DESCRIPTION OF THE TASK: Please copy, exactly as they appear below, the lines from the one containing "Source code" through the one containing "- Jessica Valbuena".

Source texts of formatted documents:
#####

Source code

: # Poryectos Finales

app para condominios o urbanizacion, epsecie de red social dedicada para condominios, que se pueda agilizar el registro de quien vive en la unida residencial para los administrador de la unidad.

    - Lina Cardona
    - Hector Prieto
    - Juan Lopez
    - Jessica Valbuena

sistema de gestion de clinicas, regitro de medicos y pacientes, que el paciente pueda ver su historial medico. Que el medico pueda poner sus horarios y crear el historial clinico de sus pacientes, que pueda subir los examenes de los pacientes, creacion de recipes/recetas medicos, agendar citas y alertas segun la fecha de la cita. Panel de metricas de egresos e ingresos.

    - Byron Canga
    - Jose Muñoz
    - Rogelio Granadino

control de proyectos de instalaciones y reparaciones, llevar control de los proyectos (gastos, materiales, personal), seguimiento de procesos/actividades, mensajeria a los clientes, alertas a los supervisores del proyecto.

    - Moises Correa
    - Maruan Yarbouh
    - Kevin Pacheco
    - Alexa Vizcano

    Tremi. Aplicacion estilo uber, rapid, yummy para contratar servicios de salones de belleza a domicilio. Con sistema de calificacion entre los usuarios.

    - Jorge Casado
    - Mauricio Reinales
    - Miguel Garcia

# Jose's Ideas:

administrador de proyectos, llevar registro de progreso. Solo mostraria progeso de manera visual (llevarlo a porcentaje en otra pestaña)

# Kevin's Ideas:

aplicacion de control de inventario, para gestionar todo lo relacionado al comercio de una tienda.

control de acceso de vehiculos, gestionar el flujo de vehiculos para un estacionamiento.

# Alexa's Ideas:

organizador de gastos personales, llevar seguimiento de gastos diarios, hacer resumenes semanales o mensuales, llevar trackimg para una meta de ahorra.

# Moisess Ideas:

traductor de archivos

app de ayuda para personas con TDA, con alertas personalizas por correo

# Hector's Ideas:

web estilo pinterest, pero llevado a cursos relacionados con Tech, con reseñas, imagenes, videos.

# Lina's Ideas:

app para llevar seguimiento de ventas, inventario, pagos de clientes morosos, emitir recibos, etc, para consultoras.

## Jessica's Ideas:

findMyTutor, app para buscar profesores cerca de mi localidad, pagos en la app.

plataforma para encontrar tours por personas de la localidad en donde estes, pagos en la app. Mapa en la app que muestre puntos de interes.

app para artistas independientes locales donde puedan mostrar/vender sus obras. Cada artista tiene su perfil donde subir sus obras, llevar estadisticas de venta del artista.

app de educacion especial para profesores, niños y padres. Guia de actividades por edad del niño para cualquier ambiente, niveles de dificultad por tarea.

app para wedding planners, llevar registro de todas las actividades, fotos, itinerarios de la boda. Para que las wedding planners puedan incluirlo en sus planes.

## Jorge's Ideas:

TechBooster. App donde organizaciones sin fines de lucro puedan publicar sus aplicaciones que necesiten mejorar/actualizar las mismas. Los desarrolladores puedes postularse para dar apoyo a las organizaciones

#####

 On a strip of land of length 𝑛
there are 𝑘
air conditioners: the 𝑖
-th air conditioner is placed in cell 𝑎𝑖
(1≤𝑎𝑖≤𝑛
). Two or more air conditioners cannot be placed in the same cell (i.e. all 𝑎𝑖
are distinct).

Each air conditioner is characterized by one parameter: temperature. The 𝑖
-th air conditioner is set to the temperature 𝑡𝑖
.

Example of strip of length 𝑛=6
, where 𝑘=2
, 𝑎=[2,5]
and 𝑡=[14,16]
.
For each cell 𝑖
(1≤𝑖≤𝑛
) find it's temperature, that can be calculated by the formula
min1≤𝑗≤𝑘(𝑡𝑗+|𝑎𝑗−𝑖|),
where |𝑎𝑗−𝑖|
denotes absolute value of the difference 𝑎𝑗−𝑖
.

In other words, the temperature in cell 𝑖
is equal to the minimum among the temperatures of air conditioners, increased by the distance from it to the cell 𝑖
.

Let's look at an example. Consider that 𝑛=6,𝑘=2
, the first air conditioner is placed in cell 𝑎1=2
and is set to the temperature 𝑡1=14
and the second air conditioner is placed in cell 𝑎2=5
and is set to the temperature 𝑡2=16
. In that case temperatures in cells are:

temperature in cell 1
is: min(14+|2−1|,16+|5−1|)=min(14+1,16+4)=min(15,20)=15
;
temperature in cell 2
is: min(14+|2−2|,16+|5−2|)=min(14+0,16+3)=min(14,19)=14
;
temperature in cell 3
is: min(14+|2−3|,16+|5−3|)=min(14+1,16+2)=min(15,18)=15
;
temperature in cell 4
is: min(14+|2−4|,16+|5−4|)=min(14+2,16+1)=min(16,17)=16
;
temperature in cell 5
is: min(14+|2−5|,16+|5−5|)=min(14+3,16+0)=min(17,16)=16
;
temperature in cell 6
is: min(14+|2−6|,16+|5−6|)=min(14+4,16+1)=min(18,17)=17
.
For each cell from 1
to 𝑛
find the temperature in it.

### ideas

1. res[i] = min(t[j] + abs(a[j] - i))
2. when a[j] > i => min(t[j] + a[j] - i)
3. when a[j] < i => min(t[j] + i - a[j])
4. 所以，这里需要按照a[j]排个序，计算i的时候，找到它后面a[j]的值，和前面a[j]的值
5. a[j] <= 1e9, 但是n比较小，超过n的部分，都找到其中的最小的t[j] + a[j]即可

#####

EXERCISE RESULT:
Source code

: # Poryectos Finales

app para condominios o urbanizacion, epsecie de red social dedicada para condominios, que se pueda agilizar el registro de quien vive en la unida residencial para los administrador de la unidad.

    - Lina Cardona
    - Hector Prieto
    - Juan Lopez
    - Jessica Valbuena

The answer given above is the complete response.